Collected data:

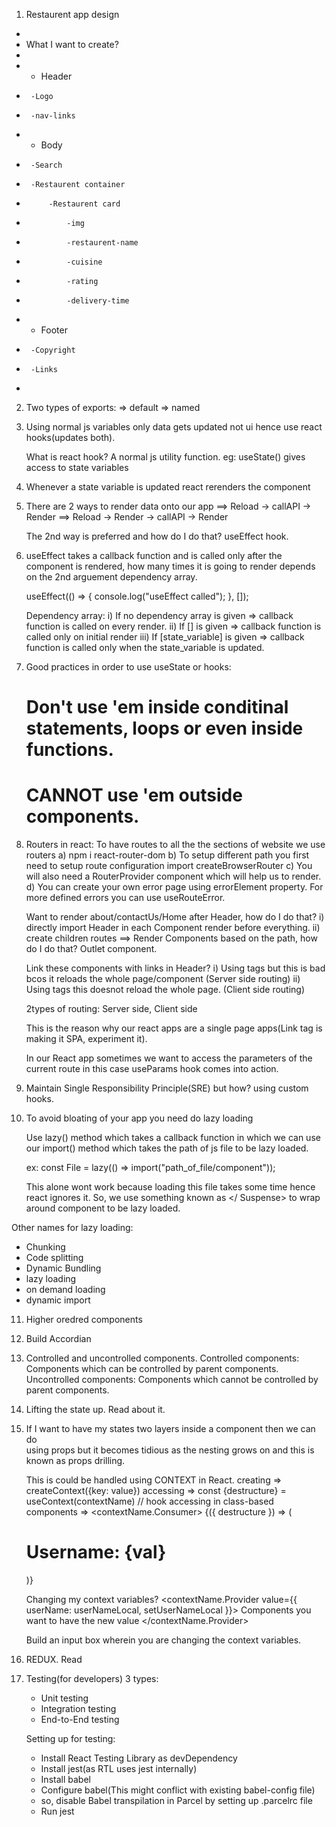 1. Restaurent app design

-
- What I want to create?
-
- - Header
-      -Logo
-      -nav-links
- - Body
-      -Search
-      -Restaurent container
-          -Restaurent card
-              -img
-              -restaurent-name
-              -cuisine
-              -rating
-              -delivery-time
- - Footer
-      -Copyright
-      -Links
-

2. Two types of exports:
   => default
   => named

3. Using normal js variables only data gets updated not ui
   hence use react hooks(updates both).

   What is react hook? A normal js utility function.
   eg: useState() gives access to state variables

4. Whenever a state variable is updated react rerenders the component

5. There are 2 ways to render data onto our app
   ==> Reload -> callAPI -> Render
   ==> Reload -> Render -> callAPI -> Render

   The 2nd way is preferred and how do I do that? useEffect hook.

6. useEffect takes a callback function and is called only after the component
   is rendered, how many times it is going to render depends on the 2nd arguement
   dependency array.

   useEffect(() => {
   console.log("useEffect called");
   }, []);

   Dependency array:
   i) If no dependency array is given => callback function is called on
   every render.
   ii) If [] is given => callback function is called only on initial render
   iii) If [state_variable] is given => callback function is called only when the
   state_variable is updated.

7. Good practices in order to use useState or hooks:

   # Don't use 'em inside conditinal statements, loops or even inside functions.

   # CANNOT use 'em outside components.

8. Routers in react:
   To have routes to all the the sections of website we use routers
   a) npm i react-router-dom
   b) To setup different path you first need to setup route configuration
   import createBrowserRouter
   c) You will also need a RouterProvider component which will help us to render.
   d) You can create your own error page using errorElement property.
   For more defined errors you can use useRouteError.

   Want to render about/contactUs/Home after Header, how do I do that?
   i) directly import Header in each Component render before everything.
   ii) create children routes ==> Render Components based on the path,
   how do I do that? Outlet component.

   Link these components with links in Header?
   i) Using <a></a> tags but this is bad bcos it reloads the whole page/component
   (Server side routing)
   ii) Using <Link to=""></Link> tags this doesnot reload the whole page.
   (Client side routing)

   2types of routing: Server side, Client side

   This is the reason why our react apps are a single page apps(Link tag is making
   it SPA, experiment it).

   In our React app sometimes we want to access the parameters of the current route in this case useParams hook comes into action.

9. Maintain Single Responsibility Principle(SRE) but how? using custom hooks.

10. To avoid bloating of your app you need do lazy loading

    Use lazy() method which takes a callback function in which we can use our
    import() method which takes the path of js file to be lazy loaded.

    ex: const File = lazy(() => import("path_of_file/component"));

    This alone wont work because loading this file takes some time hence react ignores
    it. So, we use something known as <Suspense fallback={loading_screen_render}></ Suspense> to wrap around component to be lazy loaded.

Other names for lazy loading:

- Chunking
- Code splitting
- Dynamic Bundling
- lazy loading
- on demand loading
- dynamic import

11. Higher oredred components

12. Build Accordian

13. Controlled and uncontrolled components.
    Controlled components: Components which can be controlled by parent components.
    Uncontrolled components: Components which cannot be controlled by parent components.

14. Lifting the state up.
    Read about it.

15. If I want to have my states two layers inside a component then we can do  
    using props but it becomes tidious as the nesting grows on and this is known as
    props drilling.

    This is could be handled using CONTEXT in React.
    creating => createContext({key: value})
    accessing => const {destructure} = useContext(contextName) // hook
    accessing in class-based components =>
    <contextName.Consumer>
    {({ destructure }) => (
      <h1 className="font-bold ">Username: {val}</h1>
      )}
    </contextName.Consumer>

    Changing my context variables?
    <contextName.Provider value={{ userName: userNameLocal, setUserNameLocal }}>
    Components you want to have the new value
    </contextName.Provider>

    Build an input box wherein you are changing the context variables.

16. REDUX.
    Read

17. Testing(for developers)
    3 types:

    - Unit testing
    - Integration testing
    - End-to-End testing

    Setting up for testing:

    - Install React Testing Library as devDependency
    - Install jest(as RTL uses jest internally)
    - Install babel
    - Configure babel(This might conflict with existing babel-config file)
    - so, disable Babel transpilation in Parcel by setting up .parcelrc file
    - Run jest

Work to complete:
Return every entry exactly, dropping the pictures.

Response to this exercise:
 1. Restaurent app design

-
- What I want to create?
-
- - Header
-      -Logo
-      -nav-links
- - Body
-      -Search
-      -Restaurent container
-          -Restaurent card
-              -img
-              -restaurent-name
-              -cuisine
-              -rating
-              -delivery-time
- - Footer
-      -Copyright
-      -Links
-

2. Two types of exports:
   => default
   => named

3. Using normal js variables only data gets updated not ui
   hence use react hooks(updates both).

   What is react hook? A normal js utility function.
   eg: useState() gives access to state variables

4. Whenever a state variable is updated react rerenders the component

5. There are 2 ways to render data onto our app
   ==> Reload -> callAPI -> Render
   ==> Reload -> Render -> callAPI -> Render

   The 2nd way is preferred and how do I do that? useEffect hook.

6. useEffect takes a callback function and is called only after the component
   is rendered, how many times it is going to render depends on the 2nd arguement
   dependency array.

   useEffect(() => {
   console.log("useEffect called");
   }, []);

   Dependency array:
   i) If no dependency array is given => callback function is called on
   every render.
   ii) If [] is given => callback function is called only on initial render
   iii) If [state_variable] is given => callback function is called only when the
   state_variable is updated.

7. Good practices in order to use useState or hooks:

   # Don't use 'em inside conditinal statements, loops or even inside functions.

   # CANNOT use 'em outside components.

8. Routers in react:
   To have routes to all the the sections of website we use routers
   a) npm i react-router-dom
   b) To setup different path you first need to setup route configuration
   import createBrowserRouter
   c) You will also need a RouterProvider component which will help us to render.
   d) You can create your own error page using errorElement property.
   For more defined errors you can use useRouteError.

   Want to render about/contactUs/Home after Header, how do I do that?
   i) directly import Header in each Component render before everything.
   ii) create children routes ==> Render Components based on the path,
   how do I do that? Outlet component.

   Link these components with links in Header?
   i) Using <a></a> tags but this is bad bcos it reloads the whole page/component
   (Server side routing)
   ii) Using <Link to=""></Link> tags this doesnot reload the whole page.
   (Client side routing)

   2types of routing: Server side, Client side

   This is the reason why our react apps are a single page apps(Link tag is making
   it SPA, experiment it).

   In our React app sometimes we want to access the parameters of the current route in this case useParams hook comes into action.

9. Maintain Single Responsibility Principle(SRE) but how? using custom hooks.

10. To avoid bloating of your app you need do lazy loading

    Use lazy() method which takes a callback function in which we can use our
    import() method which takes the path of js file to be lazy loaded.

    ex: const File = lazy(() => import("path_of_file/component"));

    This alone wont work because loading this file takes some time hence react ignores
    it. So, we use something known as <Suspense fallback={loading_screen_render}></ Suspense> to wrap around component to be lazy loaded.

Other names for lazy loading:

- Chunking
- Code splitting
- Dynamic Bundling
- lazy loading
- on demand loading
- dynamic import

11. Higher oredred components

12. Build Accordian

13. Controlled and uncontrolled components.
    Controlled components: Components which can be controlled by parent components.
    Uncontrolled components: Components which cannot be controlled by parent components.

14. Lifting the state up.
    Read about it.

15. If I want to have my states two layers inside a component then we can do  
    using props but it becomes tidious as the nesting grows on and this is known as
    props drilling.

    This is could be handled using CONTEXT in React.
    creating => createContext({key: value})
    accessing => const {destructure} = useContext(contextName) // hook
    accessing in class-based components =>
    <contextName.Consumer>
    {({ destructure }) => (
      <h1 className="font-bold ">Username: {val}</h1>
      )}
    </contextName.Consumer>

    Changing my context variables?
    <contextName.Provider value={{ userName: userNameLocal, setUserNameLocal }}>
    Components you want to have the new value
    </contextName.Provider>

    Build an input box wherein you are changing the context variables.

16. REDUX.
    Read

17. Testing(for developers)
    3 types:

    - Unit testing
    - Integration testing
    - End-to-End testing

    Setting up for testing:

    - Install React Testing Library as devDependency
    - Install jest(as RTL uses jest internally)
    - Install babel
    - Configure babel(This might conflict with existing babel-config file)
    - so, disable Babel transpilation in Parcel by setting up .parcelrc file
    - Run jest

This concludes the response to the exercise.